* Required action: All of the data below must be repeated exactly.

* Data to process:
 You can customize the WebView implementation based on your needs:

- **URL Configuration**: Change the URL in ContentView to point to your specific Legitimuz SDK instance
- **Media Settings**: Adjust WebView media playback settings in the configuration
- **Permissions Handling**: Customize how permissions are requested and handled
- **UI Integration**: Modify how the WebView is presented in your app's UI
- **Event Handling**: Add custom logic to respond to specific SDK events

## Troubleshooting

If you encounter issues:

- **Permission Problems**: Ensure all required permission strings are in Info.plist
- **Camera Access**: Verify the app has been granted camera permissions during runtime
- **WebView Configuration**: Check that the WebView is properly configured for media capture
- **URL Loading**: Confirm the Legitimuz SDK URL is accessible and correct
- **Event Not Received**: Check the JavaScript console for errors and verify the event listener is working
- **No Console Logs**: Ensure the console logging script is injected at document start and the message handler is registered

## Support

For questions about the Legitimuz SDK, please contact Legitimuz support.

* Exercise response:
 You can customize the WebView implementation based on your needs:

- **URL Configuration**: Change the URL in ContentView to point to your specific Legitimuz SDK instance
- **Media Settings**: Adjust WebView media playback settings in the configuration
- **Permissions Handling**: Customize how permissions are requested and handled
- **UI Integration**: Modify how the WebView is presented in your app's UI
- **Event Handling**: Add custom logic to respond to specific SDK events

## Troubleshooting

If you encounter issues:

- **Permission Problems**: Ensure all required permission strings are in Info.plist
- **Camera Access**: Verify the app has been granted camera permissions during runtime
- **WebView Configuration**: Check that the WebView is properly configured for media capture
- **URL Loading**: Confirm the Legitimuz SDK URL is accessible and correct
- **Event Not Received**: Check the JavaScript console for errors and verify the event listener is working
- **No Console Logs**: Ensure the console logging script is injected at document start and the message handler is registered

## Support

For questions about the Legitimuz SDK, please contact Legitimuz support.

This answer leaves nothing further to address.